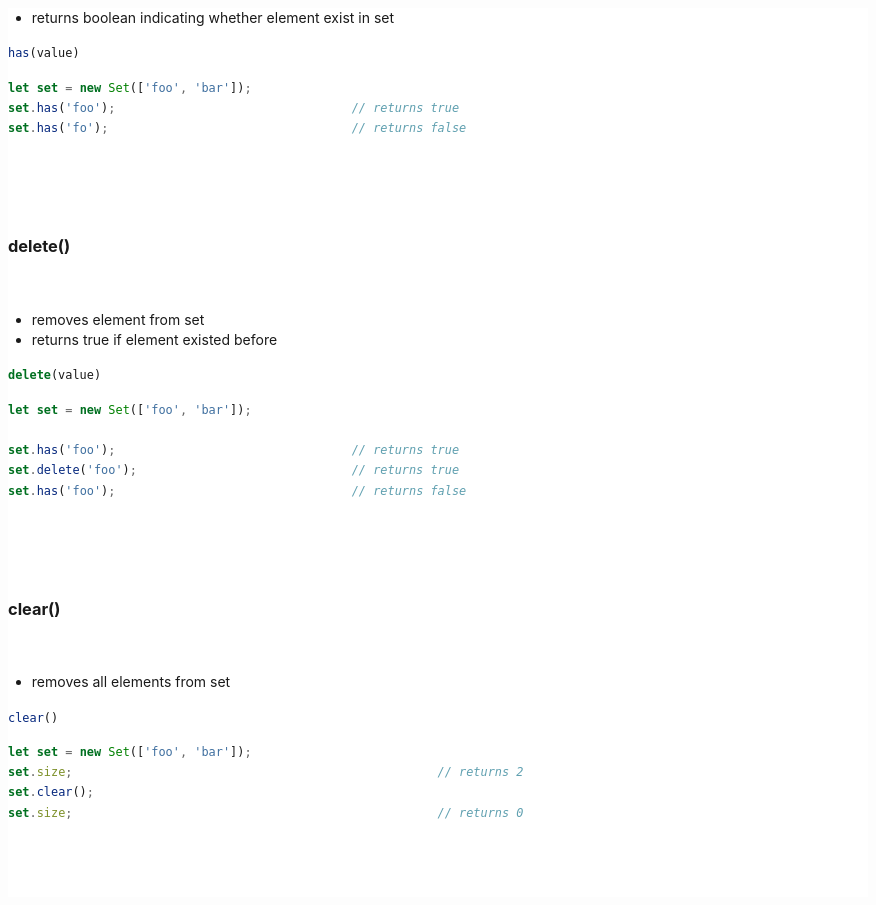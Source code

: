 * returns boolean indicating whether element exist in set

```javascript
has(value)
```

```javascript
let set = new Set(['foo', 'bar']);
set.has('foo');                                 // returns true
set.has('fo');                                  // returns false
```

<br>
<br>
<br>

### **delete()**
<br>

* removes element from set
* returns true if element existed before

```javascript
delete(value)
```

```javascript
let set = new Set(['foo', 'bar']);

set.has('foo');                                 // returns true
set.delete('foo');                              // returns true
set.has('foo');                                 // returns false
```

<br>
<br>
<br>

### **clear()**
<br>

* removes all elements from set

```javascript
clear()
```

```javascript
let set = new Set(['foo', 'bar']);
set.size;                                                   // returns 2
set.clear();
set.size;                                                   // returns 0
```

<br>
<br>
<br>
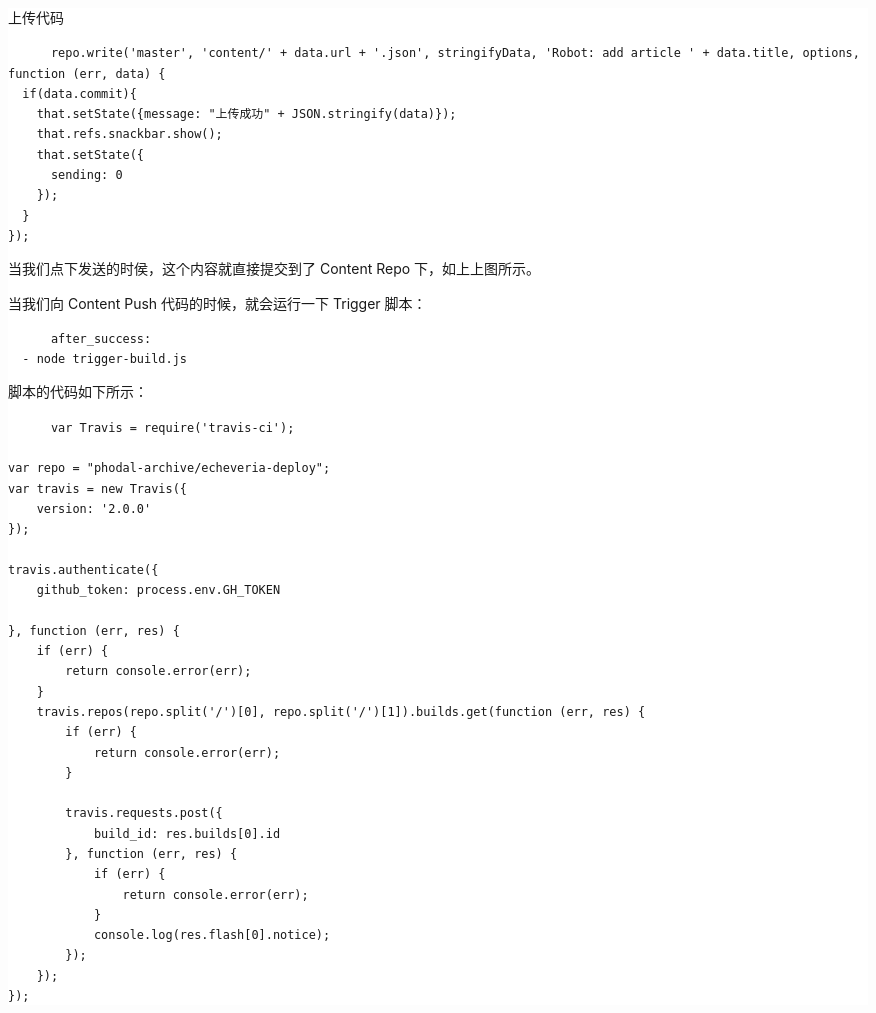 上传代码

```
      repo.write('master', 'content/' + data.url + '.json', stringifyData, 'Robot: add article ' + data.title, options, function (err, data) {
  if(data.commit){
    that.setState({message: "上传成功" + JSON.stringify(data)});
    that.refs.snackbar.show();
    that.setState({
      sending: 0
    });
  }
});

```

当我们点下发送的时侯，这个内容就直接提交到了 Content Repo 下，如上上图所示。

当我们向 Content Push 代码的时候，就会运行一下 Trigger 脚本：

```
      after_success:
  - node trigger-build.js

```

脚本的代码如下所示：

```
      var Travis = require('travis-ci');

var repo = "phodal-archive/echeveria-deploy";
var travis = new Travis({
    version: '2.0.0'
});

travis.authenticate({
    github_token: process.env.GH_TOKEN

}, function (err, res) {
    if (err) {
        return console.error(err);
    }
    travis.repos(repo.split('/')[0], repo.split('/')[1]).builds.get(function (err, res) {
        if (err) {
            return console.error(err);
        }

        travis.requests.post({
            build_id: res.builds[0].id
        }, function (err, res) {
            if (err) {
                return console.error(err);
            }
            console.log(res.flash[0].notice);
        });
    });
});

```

────────────────

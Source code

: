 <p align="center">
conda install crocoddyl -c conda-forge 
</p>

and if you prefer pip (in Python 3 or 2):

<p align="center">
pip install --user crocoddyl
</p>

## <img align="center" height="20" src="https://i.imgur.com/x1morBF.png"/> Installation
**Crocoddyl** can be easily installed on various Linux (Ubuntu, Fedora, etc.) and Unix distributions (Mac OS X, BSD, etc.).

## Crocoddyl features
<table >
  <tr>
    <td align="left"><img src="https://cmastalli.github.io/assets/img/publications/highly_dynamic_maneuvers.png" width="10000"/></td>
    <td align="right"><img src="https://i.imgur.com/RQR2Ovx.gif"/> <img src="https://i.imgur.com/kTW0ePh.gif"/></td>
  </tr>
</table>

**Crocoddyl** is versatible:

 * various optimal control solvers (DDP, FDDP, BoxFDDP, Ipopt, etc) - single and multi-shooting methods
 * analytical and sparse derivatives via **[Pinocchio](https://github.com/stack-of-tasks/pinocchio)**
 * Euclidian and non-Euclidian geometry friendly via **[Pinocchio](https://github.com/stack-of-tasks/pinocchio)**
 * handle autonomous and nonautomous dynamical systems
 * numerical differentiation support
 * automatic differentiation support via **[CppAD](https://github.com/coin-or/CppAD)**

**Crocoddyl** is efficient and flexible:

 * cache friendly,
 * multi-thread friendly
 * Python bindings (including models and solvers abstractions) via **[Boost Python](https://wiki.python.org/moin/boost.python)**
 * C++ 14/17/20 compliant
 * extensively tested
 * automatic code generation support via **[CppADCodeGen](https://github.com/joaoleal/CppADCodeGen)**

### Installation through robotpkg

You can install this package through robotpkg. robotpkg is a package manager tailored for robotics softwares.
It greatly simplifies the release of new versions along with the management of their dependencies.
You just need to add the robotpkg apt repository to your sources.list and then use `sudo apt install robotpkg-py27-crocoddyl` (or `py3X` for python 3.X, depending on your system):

────────────────

:: Problem requirements ::
Look through the entries above and quote exactly the lines from the line with "and multi-shooting methods" to the line with "You can install", counting both of those lines.

:: Expected answer ::
 * various optimal control solvers (DDP, FDDP, BoxFDDP, Ipopt, etc) - single and multi-shooting methods
 * analytical and sparse derivatives via **[Pinocchio](https://github.com/stack-of-tasks/pinocchio)**
 * Euclidian and non-Euclidian geometry friendly via **[Pinocchio](https://github.com/stack-of-tasks/pinocchio)**
 * handle autonomous and nonautomous dynamical systems
 * numerical differentiation support
 * automatic differentiation support via **[CppAD](https://github.com/coin-or/CppAD)**

**Crocoddyl** is efficient and flexible:

 * cache friendly,
 * multi-thread friendly
 * Python bindings (including models and solvers abstractions) via **[Boost Python](https://wiki.python.org/moin/boost.python)**
 * C++ 14/17/20 compliant
 * extensively tested
 * automatic code generation support via **[CppADCodeGen](https://github.com/joaoleal/CppADCodeGen)**

### Installation through robotpkg

You can install this package through robotpkg. robotpkg is a package manager tailored for robotics softwares.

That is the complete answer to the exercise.